- _Your goal_: Report how many lines of the data contain the string "examples". Add nothing.

- _Stored data_:
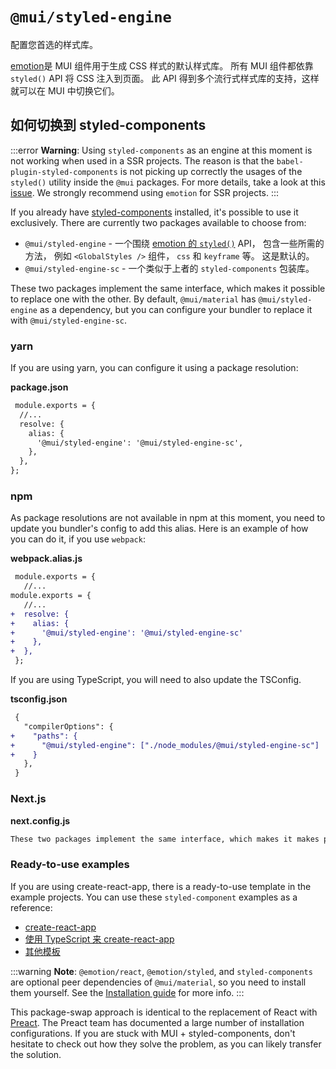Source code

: # `@mui/styled-engine`

<p class="description">配置您首选的样式库。</p>

[emotion](https://github.com/emotion-js/emotion)是 MUI 组件用于生成 CSS 样式的默认样式库。 所有 MUI 组件都依靠 `styled()` API 将 CSS 注入到页面。 此 API 得到多个流行式样式库的支持，这样就可以在 MUI 中切换它们。

## 如何切换到 styled-components

:::error
**Warning**: Using `styled-components` as an engine at this moment is not working when used in a SSR projects. The reason is that the `babel-plugin-styled-components` is not picking up correctly the usages of the `styled()` utility inside the `@mui` packages. For more details, take a look at this [issue](https://github.com/mui/material-ui/issues/29742). We strongly recommend using `emotion` for SSR projects.
:::

If you already have [styled-components](https://github.com/styled-components/styled-components) installed, it's possible to use it exclusively. There are currently two packages available to choose from:

- `@mui/styled-engine` - 一个围绕 [emotion 的 `styled()`](https://emotion.sh/docs/styled) API， 包含一些所需的方法， 例如 `<GlobalStyles />` 组件， `css` 和 `keyframe` 等。 这是默认的。
- `@mui/styled-engine-sc` - 一个类似于上者的 `styled-components` 包装库。

These two packages implement the same interface, which makes it possible to replace one with the other. By default, `@mui/material` has `@mui/styled-engine` as a dependency, but you can configure your bundler to replace it with `@mui/styled-engine-sc`.

### yarn

If you are using yarn, you can configure it using a package resolution:

**package.json**

<!-- #default-branch-switch -->

```diff
 module.exports = {
  //...
  resolve: {
    alias: {
      '@mui/styled-engine': '@mui/styled-engine-sc',
    },
  },
};
```

### npm

As package resolutions are not available in npm at this moment, you need to update you bundler's config to add this alias. Here is an example of how you can do it, if you use `webpack`:

**webpack.alias.js**

```diff
 module.exports = {
   //...
module.exports = {
   //...
+  resolve: {
+    alias: {
+      '@mui/styled-engine': '@mui/styled-engine-sc'
+    },
+  },
 };
```

If you are using TypeScript, you will need to also update the TSConfig.

**tsconfig.json**

```diff
 {
   "compilerOptions": {
+    "paths": {
+      "@mui/styled-engine": ["./node_modules/@mui/styled-engine-sc"]
+    }
   },
 }
```

### Next.js

**next.config.js**

```diff
These two packages implement the same interface, which makes it makes possible to replace one with the other. By default, <code>@mui/core</code> has <code>@mui/styled-engine</code> as a dependency, but you can configure your bundler to replace it with <code>@mui/styled-engine-sc</code>. For example, if you are using webpack you can configure this by adding a resolver:
```

### Ready-to-use examples

If you are using create-react-app, there is a ready-to-use template in the example projects. You can use these `styled-component` examples as a reference:

<!-- #default-branch-switch -->

- [create-react-app](https://github.com/mui/material-ui/tree/master/examples/material-cra-styled-components)
- [使用 TypeScript 来 create-react-app](https://github.com/mui/material-ui/tree/master/examples/material-cra-styled-components-ts)
- [其他模板](https://github.com/mui/material-ui/tree/master/examples)

:::warning
**Note**: `@emotion/react`, `@emotion/styled`, and `styled-components` are optional peer dependencies of `@mui/material`, so you need to install them yourself. See the [Installation guide](/material-ui/getting-started/installation/) for more info.
:::

This package-swap approach is identical to the replacement of React with [Preact](https://github.com/preactjs/preact). The Preact team has documented a large number of installation configurations. If you are stuck with MUI + styled-components, don't hesitate to check out how they solve the problem, as you can likely transfer the solution.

- _Result_: 5